Following former Prime Minister Menachem Begin’s daring bombing of the Osirak nuclear reactor on Iraq in 1981, establishing a policy that no Arab enemy can be allowed to acquire a nuclear weapon, Prime Minister Ehud Olmert ordered the strike on Syria’s reactor on September 5, 2007.
Intelligence and military officials agreed that a “low-signature attack” on the reactor was the best tactic, and eight warplanes – four F-15s and four F-16s – took off from Israel shortly before midnight.
As previously reported, the IDF neutralized Syria’s radar system with electronic scrambling devices. Sometime between 12:40 and 12:53 a.m., according to Makovsky, Air Force pilots reported that they had dropped 17 tons of explosives on the nuclear site, which Syria still claims did not house a nuclear reactor.
Despite the success of the operation, Makovsky pointed out it is difficult to use the same strategy to strike Iran’s nuclear facilities because most of them are buried deep underground.
Immediately after the strike on Syria, the Assad regime’s official government news agency SANA reported that Israeli jets had violated Syrian air space and that “Air defense units confronted them and forced them to leave after they dropped some ammunition in deserted areas without causing any human or material damage.”

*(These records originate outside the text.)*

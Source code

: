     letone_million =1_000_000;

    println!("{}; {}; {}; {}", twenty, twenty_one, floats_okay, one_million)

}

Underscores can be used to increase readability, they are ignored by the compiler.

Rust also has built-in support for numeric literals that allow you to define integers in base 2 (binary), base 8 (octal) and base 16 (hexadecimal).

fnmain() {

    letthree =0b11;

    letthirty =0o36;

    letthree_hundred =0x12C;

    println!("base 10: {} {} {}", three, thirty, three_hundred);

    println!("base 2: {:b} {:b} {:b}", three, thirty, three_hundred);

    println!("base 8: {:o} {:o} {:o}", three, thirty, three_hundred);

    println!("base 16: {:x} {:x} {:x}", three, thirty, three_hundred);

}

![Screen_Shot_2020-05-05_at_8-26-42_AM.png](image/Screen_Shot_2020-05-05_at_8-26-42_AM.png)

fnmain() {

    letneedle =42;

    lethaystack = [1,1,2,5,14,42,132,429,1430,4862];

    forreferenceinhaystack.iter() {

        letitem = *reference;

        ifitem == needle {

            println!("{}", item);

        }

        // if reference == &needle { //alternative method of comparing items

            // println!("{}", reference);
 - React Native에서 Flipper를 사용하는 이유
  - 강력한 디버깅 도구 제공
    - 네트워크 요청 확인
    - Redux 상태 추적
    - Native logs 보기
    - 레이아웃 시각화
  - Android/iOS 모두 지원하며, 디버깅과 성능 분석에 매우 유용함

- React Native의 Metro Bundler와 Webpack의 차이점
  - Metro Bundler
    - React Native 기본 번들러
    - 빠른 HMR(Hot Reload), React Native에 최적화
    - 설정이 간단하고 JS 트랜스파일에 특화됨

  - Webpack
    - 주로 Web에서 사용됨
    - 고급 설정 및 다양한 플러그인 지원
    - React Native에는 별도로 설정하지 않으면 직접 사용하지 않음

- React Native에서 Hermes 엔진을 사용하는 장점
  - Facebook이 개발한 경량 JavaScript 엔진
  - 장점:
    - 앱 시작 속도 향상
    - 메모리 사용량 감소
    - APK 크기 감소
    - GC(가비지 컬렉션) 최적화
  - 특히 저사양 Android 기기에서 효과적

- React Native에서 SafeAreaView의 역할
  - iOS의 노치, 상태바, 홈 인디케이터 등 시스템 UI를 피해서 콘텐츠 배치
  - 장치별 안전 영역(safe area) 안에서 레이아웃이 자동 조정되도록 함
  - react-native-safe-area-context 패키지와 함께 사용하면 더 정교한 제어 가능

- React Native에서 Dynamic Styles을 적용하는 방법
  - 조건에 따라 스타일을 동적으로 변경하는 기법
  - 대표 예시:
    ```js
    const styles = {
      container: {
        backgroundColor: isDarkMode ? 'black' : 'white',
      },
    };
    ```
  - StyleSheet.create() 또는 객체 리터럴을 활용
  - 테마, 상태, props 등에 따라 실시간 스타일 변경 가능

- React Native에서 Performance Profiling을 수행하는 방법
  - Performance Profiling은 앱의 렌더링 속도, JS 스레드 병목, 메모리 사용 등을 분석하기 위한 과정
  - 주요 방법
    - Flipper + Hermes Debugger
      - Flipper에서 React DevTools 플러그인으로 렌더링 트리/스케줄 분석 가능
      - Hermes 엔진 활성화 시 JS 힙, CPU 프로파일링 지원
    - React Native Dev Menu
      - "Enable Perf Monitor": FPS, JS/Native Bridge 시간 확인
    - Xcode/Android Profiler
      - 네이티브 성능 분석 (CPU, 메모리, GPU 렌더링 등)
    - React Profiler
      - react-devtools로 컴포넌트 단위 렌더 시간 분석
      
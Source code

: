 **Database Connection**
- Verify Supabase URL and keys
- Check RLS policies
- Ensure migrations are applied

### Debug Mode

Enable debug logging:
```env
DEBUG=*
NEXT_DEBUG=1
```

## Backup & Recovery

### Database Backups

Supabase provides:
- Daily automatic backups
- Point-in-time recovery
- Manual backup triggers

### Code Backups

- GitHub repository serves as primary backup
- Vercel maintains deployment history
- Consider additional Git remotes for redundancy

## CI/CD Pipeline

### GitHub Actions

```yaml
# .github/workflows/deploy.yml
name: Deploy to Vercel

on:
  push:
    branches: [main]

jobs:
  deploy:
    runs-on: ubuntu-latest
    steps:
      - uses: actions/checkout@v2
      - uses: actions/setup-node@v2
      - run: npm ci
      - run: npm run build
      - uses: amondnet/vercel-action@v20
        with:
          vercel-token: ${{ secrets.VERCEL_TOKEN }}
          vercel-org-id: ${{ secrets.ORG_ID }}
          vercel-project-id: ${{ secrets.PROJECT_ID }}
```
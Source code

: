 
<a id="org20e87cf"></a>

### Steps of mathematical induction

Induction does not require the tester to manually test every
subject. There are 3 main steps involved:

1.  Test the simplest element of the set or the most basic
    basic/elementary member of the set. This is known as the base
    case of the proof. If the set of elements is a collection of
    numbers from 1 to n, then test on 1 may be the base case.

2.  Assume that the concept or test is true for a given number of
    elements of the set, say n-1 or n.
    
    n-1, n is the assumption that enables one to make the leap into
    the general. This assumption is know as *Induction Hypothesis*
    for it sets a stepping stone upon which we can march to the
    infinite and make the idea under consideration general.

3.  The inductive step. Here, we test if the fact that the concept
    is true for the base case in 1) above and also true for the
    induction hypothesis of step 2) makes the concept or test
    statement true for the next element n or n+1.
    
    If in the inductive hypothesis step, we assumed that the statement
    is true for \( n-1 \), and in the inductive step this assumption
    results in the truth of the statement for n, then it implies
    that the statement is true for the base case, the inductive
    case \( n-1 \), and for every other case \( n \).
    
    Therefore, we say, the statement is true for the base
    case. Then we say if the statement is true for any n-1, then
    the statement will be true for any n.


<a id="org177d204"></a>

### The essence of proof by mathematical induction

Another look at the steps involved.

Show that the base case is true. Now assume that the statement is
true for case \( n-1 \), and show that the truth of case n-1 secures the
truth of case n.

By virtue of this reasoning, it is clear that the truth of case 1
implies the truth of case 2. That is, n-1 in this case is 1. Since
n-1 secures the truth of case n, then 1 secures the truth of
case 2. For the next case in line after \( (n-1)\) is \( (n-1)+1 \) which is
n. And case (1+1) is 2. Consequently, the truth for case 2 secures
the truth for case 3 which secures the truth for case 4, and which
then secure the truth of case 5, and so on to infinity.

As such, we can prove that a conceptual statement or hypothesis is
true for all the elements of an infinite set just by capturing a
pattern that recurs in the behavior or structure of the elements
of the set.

Israel denied it had bombed the site but since has gradually taken responsibility for the pre-emptive attack.
More than two years ago, Der Spiegel reported that American intelligence agents as early as 2004 picked up unusual conversations between Syria and North Korea. The information as related to Israel, and the IDF set up antenna aimed at Al Kibar.
In 2006, Israeli agents in London were able to install a program on a Syrian official's computer and collected information on construction plans and photographs showing pipes that led to a pumping station at the Euphrates.
One of the photos indentified North Korean nuclear scientists. The following years, Der Spiegel reported, an Iranian general defected to the CIA and revealed that Iran was funding a top-secret project in Syrian in coordination with North Korea.
The next revelation of the Syrian nuclear reactor occurred in March 2007, details of which had not been revealed until Makovsky’s report this week.